MATERIAL FOR THIS TASK:

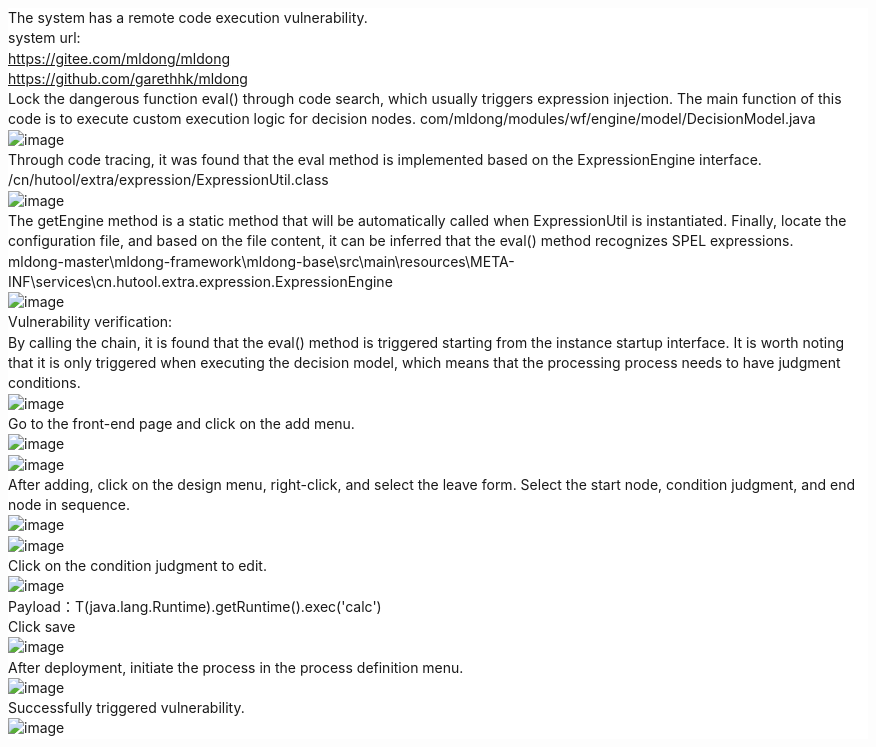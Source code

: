 The system has a remote code execution vulnerability.  
system url:  
https://gitee.com/mldong/mldong  
https://github.com/garethhk/mldong  
Lock the dangerous function eval() through code search, which usually triggers expression injection. The main function
of this code is to execute custom execution logic for decision nodes.
com/mldong/modules/wf/engine/model/DecisionModel.java  
<img width="415" alt="image" src="https://github.com/biantaibao/mldong_RCE/assets/131763503/08411fd8-38dd-4036-8d54-d2c0bcaa5d1b">  
Through code tracing, it was found that the eval method is implemented based on the ExpressionEngine interface.  
/cn/hutool/extra/expression/ExpressionUtil.class  
<img width="415" alt="image" src="https://github.com/biantaibao/mldong_RCE/assets/131763503/20308419-c227-4b6b-adba-0ccfd758aa84">  
The getEngine method is a static method that will be automatically called when ExpressionUtil is instantiated. Finally,
locate the configuration file, and based on the file content, it can be inferred that the eval() method recognizes SPEL
expressions.  
mldong-master\mldong-framework\mldong-base\src\main\resources\META-INF\services\cn.hutool.extra.expression.ExpressionEngine  
<img width="416" alt="image" src="https://github.com/biantaibao/mldong_RCE/assets/131763503/5ab3e6c8-2f80-4371-ad0f-b00bf8a06660">  
Vulnerability verification:  
By calling the chain, it is found that the eval() method is triggered starting from the instance startup interface. It
is worth noting that it is only triggered when executing the decision model, which means that the processing process
needs to have judgment conditions.  
<img width="415" alt="image" src="https://github.com/biantaibao/mldong_RCE/assets/131763503/9a96d7b3-f9e1-42fa-9d8e-54d389224d88">  
Go to the front-end page and click on the add menu.  
<img width="415" alt="image" src="https://github.com/biantaibao/mldong_RCE/assets/131763503/87b2736c-64f2-479b-8c9c-26328670ebb3">  
<img width="415" alt="image" src="https://github.com/biantaibao/mldong_RCE/assets/131763503/4fb25d86-5676-4ede-9d98-906ed0d49a6e">  
After adding, click on the design menu, right-click, and select the leave form. Select the start node, condition
judgment, and end node in sequence.  
<img width="415" alt="image" src="https://github.com/biantaibao/mldong_RCE/assets/131763503/7d962c7c-1409-48bf-b1ff-3db6bf8e9ebc">  
<img width="416" alt="image" src="https://github.com/biantaibao/mldong_RCE/assets/131763503/97a75023-9c13-475d-943e-85bf30aa1e84">  
Click on the condition judgment to edit.  
<img width="416" alt="image" src="https://github.com/biantaibao/mldong_RCE/assets/131763503/3e420e3a-41d1-4dc1-9eb7-ab435eb67365">  
Payload：T(java.lang.Runtime).getRuntime().exec('calc')  
Click save  
<img width="416" alt="image" src="https://github.com/biantaibao/mldong_RCE/assets/131763503/22220bba-c287-480e-8629-078ddaba73ff">  
After deployment, initiate the process in the process definition menu.  
<img width="415" alt="image" src="https://github.com/biantaibao/mldong_RCE/assets/131763503/7f39f1d8-5661-4db7-8339-13412b915fdb">  
Successfully triggered vulnerability.  
<img width="415" alt="image" src="https://github.com/biantaibao/mldong_RCE/assets/131763503/723806e5-dac3-47f6-bf96-3eed8c0068cd">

WHAT YOU NEED TO DO: The listing above should be transcribed word for word, with its pictures left out.

COMPLETED TASK:
Source code

: The system has a remote code execution vulnerability.  
system url:  
https://gitee.com/mldong/mldong  
https://github.com/garethhk/mldong  
Lock the dangerous function eval() through code search, which usually triggers expression injection. The main function
of this code is to execute custom execution logic for decision nodes.
com/mldong/modules/wf/engine/model/DecisionModel.java  
<img width="415" alt="image" src="https://github.com/biantaibao/mldong_RCE/assets/131763503/08411fd8-38dd-4036-8d54-d2c0bcaa5d1b">  
Through code tracing, it was found that the eval method is implemented based on the ExpressionEngine interface.  
/cn/hutool/extra/expression/ExpressionUtil.class  
<img width="415" alt="image" src="https://github.com/biantaibao/mldong_RCE/assets/131763503/20308419-c227-4b6b-adba-0ccfd758aa84">  
The getEngine method is a static method that will be automatically called when ExpressionUtil is instantiated. Finally,
locate the configuration file, and based on the file content, it can be inferred that the eval() method recognizes SPEL
expressions.  
mldong-master\mldong-framework\mldong-base\src\main\resources\META-INF\services\cn.hutool.extra.expression.ExpressionEngine  
<img width="416" alt="image" src="https://github.com/biantaibao/mldong_RCE/assets/131763503/5ab3e6c8-2f80-4371-ad0f-b00bf8a06660">  
Vulnerability verification:  
By calling the chain, it is found that the eval() method is triggered starting from the instance startup interface. It
is worth noting that it is only triggered when executing the decision model, which means that the processing process
needs to have judgment conditions.  
<img width="415" alt="image" src="https://github.com/biantaibao/mldong_RCE/assets/131763503/9a96d7b3-f9e1-42fa-9d8e-54d389224d88">  
Go to the front-end page and click on the add menu.  
<img width="415" alt="image" src="https://github.com/biantaibao/mldong_RCE/assets/131763503/87b2736c-64f2-479b-8c9c-26328670ebb3">  
<img width="415" alt="image" src="https://github.com/biantaibao/mldong_RCE/assets/131763503/4fb25d86-5676-4ede-9d98-906ed0d49a6e">  
After adding, click on the design menu, right-click, and select the leave form. Select the start node, condition
judgment, and end node in sequence.  
<img width="415" alt="image" src="https://github.com/biantaibao/mldong_RCE/assets/131763503/7d962c7c-1409-48bf-b1ff-3db6bf8e9ebc">  
<img width="416" alt="image" src="https://github.com/biantaibao/mldong_RCE/assets/131763503/97a75023-9c13-475d-943e-85bf30aa1e84">  
Click on the condition judgment to edit.  
<img width="416" alt="image" src="https://github.com/biantaibao/mldong_RCE/assets/131763503/3e420e3a-41d1-4dc1-9eb7-ab435eb67365">  
Payload：T(java.lang.Runtime).getRuntime().exec('calc')  
Click save  
<img width="416" alt="image" src="https://github.com/biantaibao/mldong_RCE/assets/131763503/22220bba-c287-480e-8629-078ddaba73ff">  
After deployment, initiate the process in the process definition menu.  
<img width="415" alt="image" src="https://github.com/biantaibao/mldong_RCE/assets/131763503/7f39f1d8-5661-4db7-8339-13412b915fdb">  
Successfully triggered vulnerability.  
<img width="415" alt="image" src="https://github.com/biantaibao/mldong_RCE/assets/131763503/723806e5-dac3-47f6-bf96-3eed8c0068cd">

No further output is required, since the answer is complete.